--- START ---

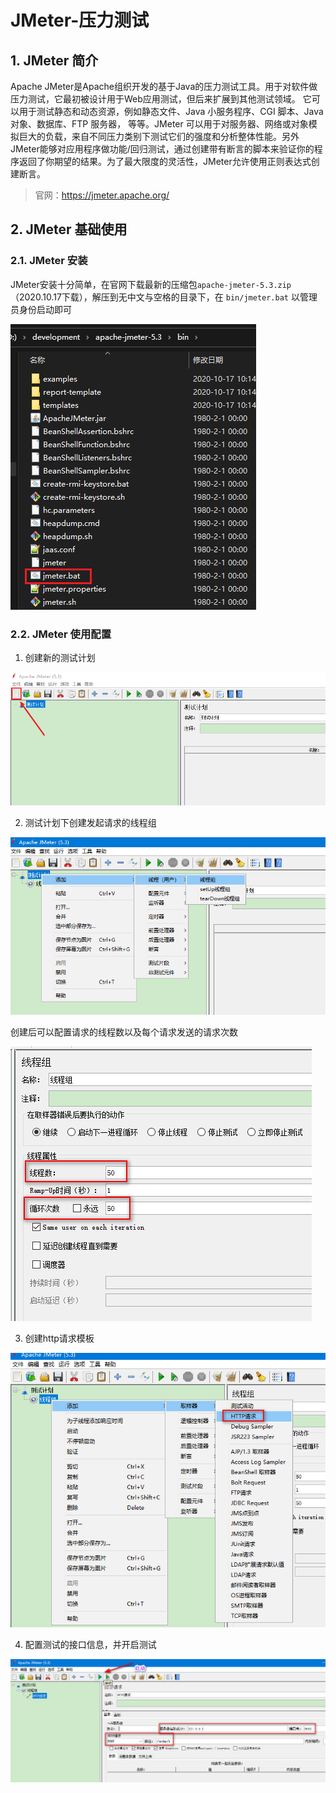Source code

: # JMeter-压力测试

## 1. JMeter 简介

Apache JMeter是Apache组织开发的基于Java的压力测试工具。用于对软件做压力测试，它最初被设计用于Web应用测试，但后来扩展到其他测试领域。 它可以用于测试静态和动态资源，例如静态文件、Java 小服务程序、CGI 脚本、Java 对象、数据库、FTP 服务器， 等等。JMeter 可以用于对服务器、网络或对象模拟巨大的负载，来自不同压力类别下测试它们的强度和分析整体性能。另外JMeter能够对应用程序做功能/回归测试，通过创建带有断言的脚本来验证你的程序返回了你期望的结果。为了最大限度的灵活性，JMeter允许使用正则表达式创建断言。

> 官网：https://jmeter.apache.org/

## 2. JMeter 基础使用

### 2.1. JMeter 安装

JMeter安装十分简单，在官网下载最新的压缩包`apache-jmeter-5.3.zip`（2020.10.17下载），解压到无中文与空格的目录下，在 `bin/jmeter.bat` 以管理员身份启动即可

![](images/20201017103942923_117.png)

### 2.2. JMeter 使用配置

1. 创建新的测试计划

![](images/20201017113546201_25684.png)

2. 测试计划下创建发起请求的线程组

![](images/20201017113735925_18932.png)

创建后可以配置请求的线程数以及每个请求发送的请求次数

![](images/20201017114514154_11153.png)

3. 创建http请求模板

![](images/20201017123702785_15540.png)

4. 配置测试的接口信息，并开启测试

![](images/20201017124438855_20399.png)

--- END ---
--- START ---

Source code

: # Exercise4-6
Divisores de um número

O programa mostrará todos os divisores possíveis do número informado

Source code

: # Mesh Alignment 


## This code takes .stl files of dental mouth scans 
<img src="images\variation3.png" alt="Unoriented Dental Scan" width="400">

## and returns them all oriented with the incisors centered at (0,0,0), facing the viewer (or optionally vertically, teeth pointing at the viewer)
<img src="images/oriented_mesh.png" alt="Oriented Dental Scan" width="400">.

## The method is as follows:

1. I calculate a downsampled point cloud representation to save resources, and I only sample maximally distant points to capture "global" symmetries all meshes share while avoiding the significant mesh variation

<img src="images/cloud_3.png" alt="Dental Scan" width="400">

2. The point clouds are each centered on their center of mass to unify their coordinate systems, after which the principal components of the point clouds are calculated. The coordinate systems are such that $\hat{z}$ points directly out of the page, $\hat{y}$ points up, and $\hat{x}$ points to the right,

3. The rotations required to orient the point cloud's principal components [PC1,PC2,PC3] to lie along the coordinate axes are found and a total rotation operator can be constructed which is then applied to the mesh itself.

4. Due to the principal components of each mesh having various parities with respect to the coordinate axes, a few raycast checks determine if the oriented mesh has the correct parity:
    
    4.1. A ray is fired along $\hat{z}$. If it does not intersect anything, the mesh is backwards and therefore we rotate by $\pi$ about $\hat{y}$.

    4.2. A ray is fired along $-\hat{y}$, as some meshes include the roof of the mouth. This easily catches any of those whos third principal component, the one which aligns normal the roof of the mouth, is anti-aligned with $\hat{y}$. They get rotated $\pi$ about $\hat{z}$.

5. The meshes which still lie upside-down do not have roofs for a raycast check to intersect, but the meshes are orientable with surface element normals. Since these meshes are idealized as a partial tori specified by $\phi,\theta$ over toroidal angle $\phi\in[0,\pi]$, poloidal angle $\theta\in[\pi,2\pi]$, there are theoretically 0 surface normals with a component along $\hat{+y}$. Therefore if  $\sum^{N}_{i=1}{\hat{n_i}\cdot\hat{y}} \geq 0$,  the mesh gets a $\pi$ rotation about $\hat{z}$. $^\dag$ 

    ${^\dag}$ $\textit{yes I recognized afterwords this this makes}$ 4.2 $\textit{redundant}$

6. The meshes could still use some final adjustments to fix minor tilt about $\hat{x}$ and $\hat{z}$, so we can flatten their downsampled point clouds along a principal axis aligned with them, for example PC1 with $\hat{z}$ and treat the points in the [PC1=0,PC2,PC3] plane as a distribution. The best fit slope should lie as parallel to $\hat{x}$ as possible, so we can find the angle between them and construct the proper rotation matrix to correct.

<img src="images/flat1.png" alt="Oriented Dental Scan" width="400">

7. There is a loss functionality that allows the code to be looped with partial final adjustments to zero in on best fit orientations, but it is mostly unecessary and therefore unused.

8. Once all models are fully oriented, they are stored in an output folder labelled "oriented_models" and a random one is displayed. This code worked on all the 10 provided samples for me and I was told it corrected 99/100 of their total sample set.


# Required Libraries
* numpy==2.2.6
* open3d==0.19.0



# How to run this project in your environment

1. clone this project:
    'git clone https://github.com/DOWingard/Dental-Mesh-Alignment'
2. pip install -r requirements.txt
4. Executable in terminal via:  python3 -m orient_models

--- END ---

• TASK OBJECTIVE: The answer must be every line of the data that holds the word "best".

• ANSWER BOX:
6. The meshes could still use some final adjustments to fix minor tilt about $\hat{x}$ and $\hat{z}$, so we can flatten their downsampled point clouds along a principal axis aligned with them, for example PC1 with $\hat{z}$ and treat the points in the [PC1=0,PC2,PC3] plane as a distribution. The best fit slope should lie as parallel to $\hat{x}$ as possible, so we can find the angle between them and construct the proper rotation matrix to correct.
7. There is a loss functionality that allows the code to be looped with partial final adjustments to zero in on best fit orientations, but it is mostly unecessary and therefore unused.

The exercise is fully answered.